Figure 2.
Lipid signaling pathways in mammalian cells. Some of the richness and complexity of lipid signaling is conveyed by the conventional designations shown above: DAG, for
instance, is not a single species, but rather a variety of diglycerides with varying acyl chains. Distinct cell signaling
pathways may mediate the generation of specific lipid products through the use of differential isoenzymes (e.g., PLCβvs PLCγ).

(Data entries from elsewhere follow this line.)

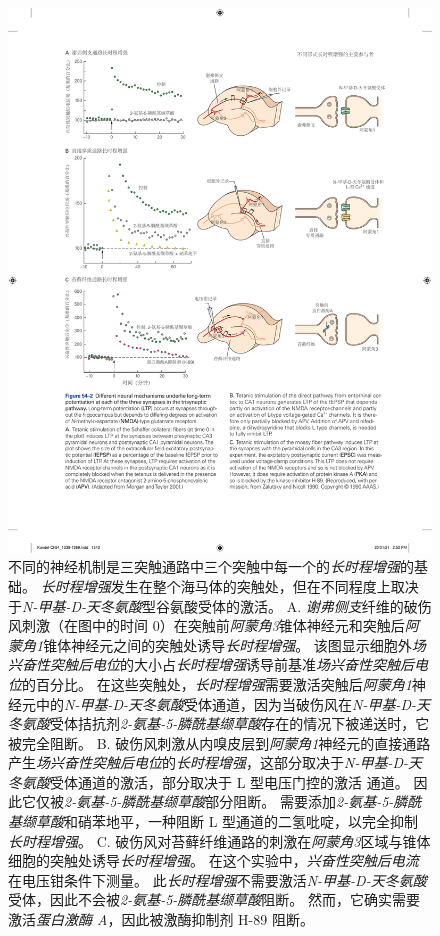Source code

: \begin{figure}[htbp]
	\centering
	\includegraphics[width=1.0\linewidth]{chap54/fig_54_2}
	\caption{不同的神经机制是三突触通路中三个突触中每一个的\textit{长时程增强}的基础。
		\textit{长时程增强}发生在整个海马体的突触处，但在不同程度上取决于\textit{N-甲基-D-天冬氨酸}型谷氨酸受体的激活。
		A. \textit{谢弗侧支}纤维的破伤风刺激（在图中的时间 0）在突触前\textit{阿蒙角3}锥体神经元和突触后\textit{阿蒙角1}锥体神经元之间的突触处诱导\textit{长时程增强}。
		该图显示细胞外\textit{场兴奋性突触后电位}的大小占\textit{长时程增强}诱导前基准\textit{场兴奋性突触后电位}的百分比。
		在这些突触处，\textit{长时程增强}需要激活突触后\textit{阿蒙角1}神经元中的\textit{N-甲基-D-天冬氨酸}受体通道，因为当破伤风在\textit{N-甲基-D-天冬氨酸}受体拮抗剂\textit{2-氨基-5-膦酰基缬草酸}存在的情况下被递送时，它被完全阻断\cite{morgan2001electrical}。
		B. 破伤风刺激从内嗅皮层到\textit{阿蒙角1}神经元的直接通路产生\textit{场兴奋性突触后电位}的\textit{长时程增强}，这部分取决于\textit{N-甲基-D-天冬氨酸}受体通道的激活，部分取决于 L 型电压门控的激活  通道。
		因此它仅被\textit{2-氨基-5-膦酰基缬草酸}部分阻断。
		需要添加\textit{2-氨基-5-膦酰基缬草酸}和硝苯地平，一种阻断 L 型通道的二氢吡啶，以完全抑制\textit{长时程增强}。
		C. 破伤风对苔藓纤维通路的刺激在\textit{阿蒙角3}区域与锥体细胞的突触处诱导\textit{长时程增强}。
		在这个实验中，\textit{兴奋性突触后电流}在电压钳条件下测量。
		此\textit{长时程增强}不需要激活\textit{N-甲基-D-天冬氨酸}受体，因此不会被\textit{2-氨基-5-膦酰基缬草酸}阻断。
		然而，它确实需要激活\textit{蛋白激酶 A}，因此被激酶抑制剂 H-89 阻断\cite{zalutsky1990comparison}。}
	\label{fig:54_2}
\end{figure}


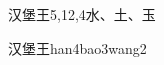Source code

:\begin{entry}{汉堡王}{5,12,4}{⽔、⼟、⽟}
  \begin{phonetics}{汉堡王}{han4bao3wang2}
  \end{phonetics}
\end{entry}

Similarly, DGKεhas a preference for 20:4 DAG as a substrate. Lipidomic approaches identify distinct lipid species, such as
specific acyl species of DAG, according to their individual roles in signaling. In other words, not all DAGs may be created
equally nor have the same effects on the cell. Further elucidation of the signaling pathways shown above into discrete reaction
mechanisms will facilitate understanding the roles of lipids in cellular processes. Proteins are indicated in green text,
lipid species in black text, and other small molecules in red text; a GPCR is shown as a black band with seven transmembrane
domains; a pair of nail-like geometries represents an active receptor tyrosine kinase (lower right). (PC, phosphatidylcholine;
PI, phosphatidylinositol; PA, phosphatidic acid; DAG, diacylglycerol; LPA, lysophosphatidic acid; LPC, lysophosphatidylcholine;
IP3, inositol 1,4,5-trisphosphate; PIP2, phosphatidylinositol bisphosphate; PIP3, phosphatidylinositol trisphosphate; PLC, phospholipase C; PLD, phospholipase D; PLA, phospholipase A; LPP, lipid phosphate
phosphatase; DGK, diacylglycerol kinase; GEF, guanine nucleotide exchange factor; PKC, protein kinase C; PI3-K, phosphatidylinositol
3-kinase; MAPK, mitogen activated protein kinase; COX, cyclooxygenase; PGE2, prostaglandin E2; CDP-DAG, cytidine diphosphate-diacylglycerol.)